*What you should do*: Restate word for word the lines of the entries below, starting with the line that holds "Then take a" and ending with the line that holds "(already done for you)", and no others.

Supplied data Start Marker

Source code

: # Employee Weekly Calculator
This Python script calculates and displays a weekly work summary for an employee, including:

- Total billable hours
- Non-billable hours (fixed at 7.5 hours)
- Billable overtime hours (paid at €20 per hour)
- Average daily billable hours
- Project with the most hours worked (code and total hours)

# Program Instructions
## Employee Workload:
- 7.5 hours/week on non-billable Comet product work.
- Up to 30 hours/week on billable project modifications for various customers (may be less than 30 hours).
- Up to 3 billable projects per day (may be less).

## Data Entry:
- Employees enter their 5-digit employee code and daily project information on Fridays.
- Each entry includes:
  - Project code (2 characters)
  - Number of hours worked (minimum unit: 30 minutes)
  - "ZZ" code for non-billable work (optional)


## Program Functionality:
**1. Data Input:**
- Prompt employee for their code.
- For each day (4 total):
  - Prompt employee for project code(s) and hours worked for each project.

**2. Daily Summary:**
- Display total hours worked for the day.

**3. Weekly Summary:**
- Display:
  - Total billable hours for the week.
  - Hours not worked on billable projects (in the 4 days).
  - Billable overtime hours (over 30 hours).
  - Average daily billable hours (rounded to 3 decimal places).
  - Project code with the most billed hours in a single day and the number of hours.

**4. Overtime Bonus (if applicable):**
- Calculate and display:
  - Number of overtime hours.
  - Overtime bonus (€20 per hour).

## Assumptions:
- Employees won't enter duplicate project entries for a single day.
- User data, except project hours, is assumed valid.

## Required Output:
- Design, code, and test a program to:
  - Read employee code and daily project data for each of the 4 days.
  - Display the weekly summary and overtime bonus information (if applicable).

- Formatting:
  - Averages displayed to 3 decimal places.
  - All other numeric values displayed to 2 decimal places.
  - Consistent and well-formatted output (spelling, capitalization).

Supplied data End Marker
Supplied data Start Marker

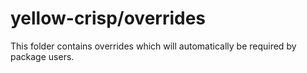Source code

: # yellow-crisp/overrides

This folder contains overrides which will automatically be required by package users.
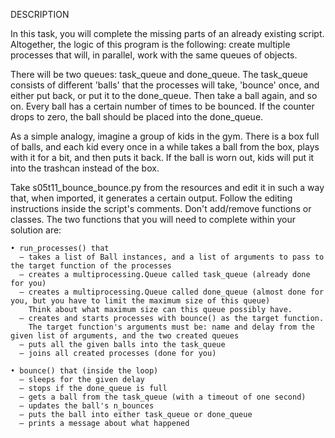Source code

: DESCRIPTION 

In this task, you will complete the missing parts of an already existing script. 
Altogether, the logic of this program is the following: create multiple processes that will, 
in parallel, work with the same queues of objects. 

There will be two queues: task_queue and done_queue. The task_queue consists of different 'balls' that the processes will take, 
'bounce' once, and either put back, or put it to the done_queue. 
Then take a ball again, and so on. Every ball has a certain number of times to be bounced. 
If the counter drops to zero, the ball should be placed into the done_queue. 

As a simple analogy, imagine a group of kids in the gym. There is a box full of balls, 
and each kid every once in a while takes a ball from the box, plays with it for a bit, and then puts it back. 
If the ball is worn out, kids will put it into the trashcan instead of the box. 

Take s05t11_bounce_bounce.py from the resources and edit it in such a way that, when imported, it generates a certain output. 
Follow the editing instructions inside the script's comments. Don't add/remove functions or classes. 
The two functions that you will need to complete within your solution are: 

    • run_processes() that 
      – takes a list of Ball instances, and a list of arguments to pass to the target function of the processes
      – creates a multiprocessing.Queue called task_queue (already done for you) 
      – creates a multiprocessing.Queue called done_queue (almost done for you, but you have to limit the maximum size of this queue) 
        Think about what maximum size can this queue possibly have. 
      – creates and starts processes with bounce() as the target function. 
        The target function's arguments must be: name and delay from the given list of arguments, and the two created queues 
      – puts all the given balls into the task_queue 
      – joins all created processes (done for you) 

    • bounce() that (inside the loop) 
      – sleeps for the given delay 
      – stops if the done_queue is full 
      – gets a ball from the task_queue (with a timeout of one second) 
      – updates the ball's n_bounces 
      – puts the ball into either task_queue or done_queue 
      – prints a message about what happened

Supplied data End Marker
Supplied data Start Marker

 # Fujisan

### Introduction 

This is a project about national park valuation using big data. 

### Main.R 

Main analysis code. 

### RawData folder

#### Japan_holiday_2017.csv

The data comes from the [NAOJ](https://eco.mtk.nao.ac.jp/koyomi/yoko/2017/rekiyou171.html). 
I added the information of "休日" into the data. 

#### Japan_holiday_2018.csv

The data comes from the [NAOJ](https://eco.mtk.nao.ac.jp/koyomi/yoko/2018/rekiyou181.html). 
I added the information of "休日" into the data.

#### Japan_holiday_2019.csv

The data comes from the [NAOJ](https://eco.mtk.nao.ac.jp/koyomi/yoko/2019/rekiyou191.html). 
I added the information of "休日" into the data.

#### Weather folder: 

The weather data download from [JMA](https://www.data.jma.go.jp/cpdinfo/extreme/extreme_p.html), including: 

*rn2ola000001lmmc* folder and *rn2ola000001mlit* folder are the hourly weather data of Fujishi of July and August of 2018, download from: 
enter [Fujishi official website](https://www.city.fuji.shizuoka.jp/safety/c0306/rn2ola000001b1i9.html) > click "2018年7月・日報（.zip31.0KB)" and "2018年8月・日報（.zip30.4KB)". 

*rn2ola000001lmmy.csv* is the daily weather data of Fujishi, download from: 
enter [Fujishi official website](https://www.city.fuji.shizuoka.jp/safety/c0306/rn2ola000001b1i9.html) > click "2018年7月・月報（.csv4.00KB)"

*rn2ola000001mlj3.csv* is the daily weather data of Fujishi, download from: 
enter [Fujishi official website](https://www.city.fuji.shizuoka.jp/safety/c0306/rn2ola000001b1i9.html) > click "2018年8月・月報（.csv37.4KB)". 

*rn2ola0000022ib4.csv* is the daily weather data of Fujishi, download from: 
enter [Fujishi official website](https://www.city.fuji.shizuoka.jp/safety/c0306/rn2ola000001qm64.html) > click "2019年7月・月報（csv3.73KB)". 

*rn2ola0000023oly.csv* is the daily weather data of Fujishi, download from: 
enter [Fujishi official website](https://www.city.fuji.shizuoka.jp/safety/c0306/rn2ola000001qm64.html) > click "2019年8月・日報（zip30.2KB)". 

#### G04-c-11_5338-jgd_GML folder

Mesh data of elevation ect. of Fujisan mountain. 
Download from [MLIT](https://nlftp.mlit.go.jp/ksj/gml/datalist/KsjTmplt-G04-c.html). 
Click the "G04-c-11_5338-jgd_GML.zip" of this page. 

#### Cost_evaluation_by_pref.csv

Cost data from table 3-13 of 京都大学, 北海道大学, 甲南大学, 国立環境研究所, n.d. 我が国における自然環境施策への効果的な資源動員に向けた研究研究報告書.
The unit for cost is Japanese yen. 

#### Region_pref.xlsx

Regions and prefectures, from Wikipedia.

Supplied data End Marker

*Answer section*:
Then take a ball again, and so on. Every ball has a certain number of times to be bounced. 
If the counter drops to zero, the ball should be placed into the done_queue. 

As a simple analogy, imagine a group of kids in the gym. There is a box full of balls, 
and each kid every once in a while takes a ball from the box, plays with it for a bit, and then puts it back. 
If the ball is worn out, kids will put it into the trashcan instead of the box. 

Take s05t11_bounce_bounce.py from the resources and edit it in such a way that, when imported, it generates a certain output. 
Follow the editing instructions inside the script's comments. Don't add/remove functions or classes. 
The two functions that you will need to complete within your solution are: 

    • run_processes() that 
      – takes a list of Ball instances, and a list of arguments to pass to the target function of the processes
      – creates a multiprocessing.Queue called task_queue (already done for you) 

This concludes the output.